* **TASK STATEMENT**:
Below are some records. Repeat exactly the lines from the one containing "Carzain fights and kills." through the final line.

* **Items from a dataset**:
*** Begin section ***

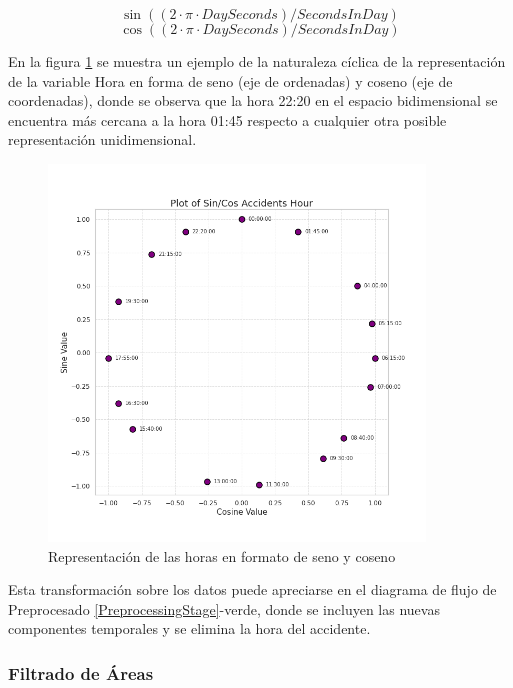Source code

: \begin{equation}
	\sin((2 \cdot \pi \cdot DaySeconds)/SecondsInDay)
	\label{SIN_EQUATION}
\end{equation}
\begin{equation}
	\cos((2 \cdot \pi \cdot DaySeconds)/SecondsInDay)
	\label{COS_EQUATION}
\end{equation}


En la figura \ref{HoursPlot} se muestra un ejemplo de la naturaleza cíclica de la representación de la variable Hora en forma de seno (eje de ordenadas) y coseno (eje de coordenadas), donde se observa que la hora 22:20 en el espacio bidimensional se encuentra más cercana a la hora 01:45 respecto a cualquier otra posible representación unidimensional.

\begin{figure}[h]
	\centering
	\includegraphics[width=10cm]{Figures/normal_plot.png}
	\caption{Representación de las horas en formato de seno y coseno}
	\label{HoursPlot}
\end{figure}

Esta transformación sobre los datos puede apreciarse en el diagrama de flujo de Preprocesado \ref{PreprocessingStage}-verde, donde se incluyen las nuevas componentes temporales y se elimina la hora del accidente.

\subsubsection{Filtrado de Áreas}

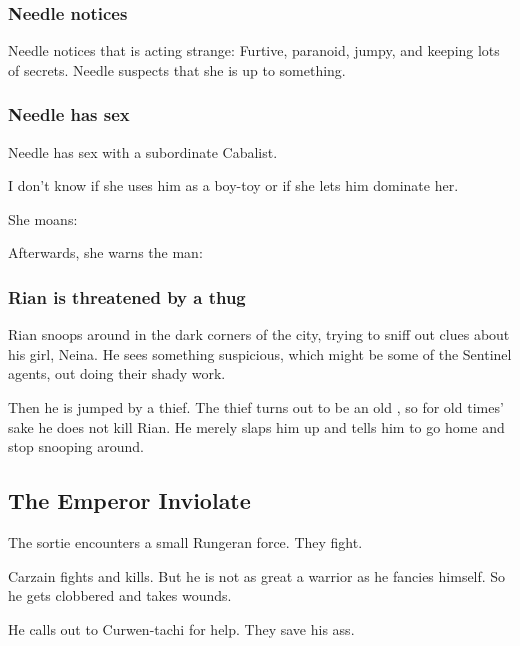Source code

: \begin{garbage}
\subsubsection{Needle notices \Tiroco}
Needle notices that \Tiroco{} is acting strange: 
Furtive, paranoid, jumpy, and keeping lots of secrets. 
Needle suspects that she is up to something. 





\subsubsection{Needle has sex}
Needle has sex with a subordinate Cabalist. 

I don't know if she uses him as a boy-toy or if she lets him dominate her. 

She moans: 

Afterwards, she warns the man: 





\subsubsection{Rian is threatened by a thug}
Rian snoops around in the dark corners of the city, trying to sniff out clues about his girl, Neina. 
He sees something suspicious, 
which might be some of the Sentinel agents, out doing their shady work. 

Then he is jumped by a thief. The thief turns out to be an old , so for old times' sake he does not kill Rian. He merely slaps him up and tells him to go home and stop snooping around. 









\subsection{The Emperor Inviolate}
The sortie encounters a small Rungeran force. They fight. 

Carzain fights and kills. 
But he is not as great a warrior as he fancies himself. 
So he gets clobbered and takes wounds. 

He calls out to Curwen-tachi for help. 
They save his ass. 


\end{garbage}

*** End section ***

* **EXPECTED ANSWER**:
Carzain fights and kills. 
But he is not as great a warrior as he fancies himself. 
So he gets clobbered and takes wounds. 

He calls out to Curwen-tachi for help. 
They save his ass. 


\end{garbage}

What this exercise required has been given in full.